* How to complete this task *
Lines outside the range are not wanted. Give again exactly the lines between the line holding "Torhild gifte sig" and the line holding "Den 09.01.1947 hyrde", inclusive, from the listing below.

* Source data *
+++
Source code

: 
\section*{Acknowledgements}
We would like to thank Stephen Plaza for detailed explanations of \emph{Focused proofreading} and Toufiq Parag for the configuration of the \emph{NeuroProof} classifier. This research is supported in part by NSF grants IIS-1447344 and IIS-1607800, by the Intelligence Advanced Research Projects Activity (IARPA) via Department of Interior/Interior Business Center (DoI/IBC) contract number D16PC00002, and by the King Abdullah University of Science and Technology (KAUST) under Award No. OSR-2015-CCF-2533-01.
+++
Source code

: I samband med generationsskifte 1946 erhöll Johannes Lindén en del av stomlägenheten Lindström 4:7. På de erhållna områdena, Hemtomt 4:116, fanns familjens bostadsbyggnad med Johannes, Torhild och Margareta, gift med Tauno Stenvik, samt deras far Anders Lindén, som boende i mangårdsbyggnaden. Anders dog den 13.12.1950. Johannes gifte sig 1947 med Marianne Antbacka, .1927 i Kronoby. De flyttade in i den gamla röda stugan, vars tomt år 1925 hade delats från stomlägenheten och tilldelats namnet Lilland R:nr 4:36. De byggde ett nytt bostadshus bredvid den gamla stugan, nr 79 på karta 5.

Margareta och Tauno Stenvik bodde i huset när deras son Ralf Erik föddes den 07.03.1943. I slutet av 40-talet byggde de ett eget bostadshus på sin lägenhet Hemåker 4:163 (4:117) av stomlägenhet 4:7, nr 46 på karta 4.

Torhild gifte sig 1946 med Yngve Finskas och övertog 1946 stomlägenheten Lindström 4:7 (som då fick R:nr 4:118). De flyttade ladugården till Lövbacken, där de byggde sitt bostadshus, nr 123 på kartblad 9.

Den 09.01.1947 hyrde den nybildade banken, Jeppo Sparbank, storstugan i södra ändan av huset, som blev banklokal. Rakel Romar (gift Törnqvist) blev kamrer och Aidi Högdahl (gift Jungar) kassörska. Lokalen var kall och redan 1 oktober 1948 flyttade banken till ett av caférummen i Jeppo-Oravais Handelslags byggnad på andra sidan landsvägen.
+++
* Exercise answer *
Torhild gifte sig 1946 med Yngve Finskas och övertog 1946 stomlägenheten Lindström 4:7 (som då fick R:nr 4:118). De flyttade ladugården till Lövbacken, där de byggde sitt bostadshus, nr 123 på kartblad 9.

Den 09.01.1947 hyrde den nybildade banken, Jeppo Sparbank, storstugan i södra ändan av huset, som blev banklokal. Rakel Romar (gift Törnqvist) blev kamrer och Aidi Högdahl (gift Jungar) kassörska. Lokalen var kall och redan 1 oktober 1948 flyttade banken till ett av caférummen i Jeppo-Oravais Handelslags byggnad på andra sidan landsvägen.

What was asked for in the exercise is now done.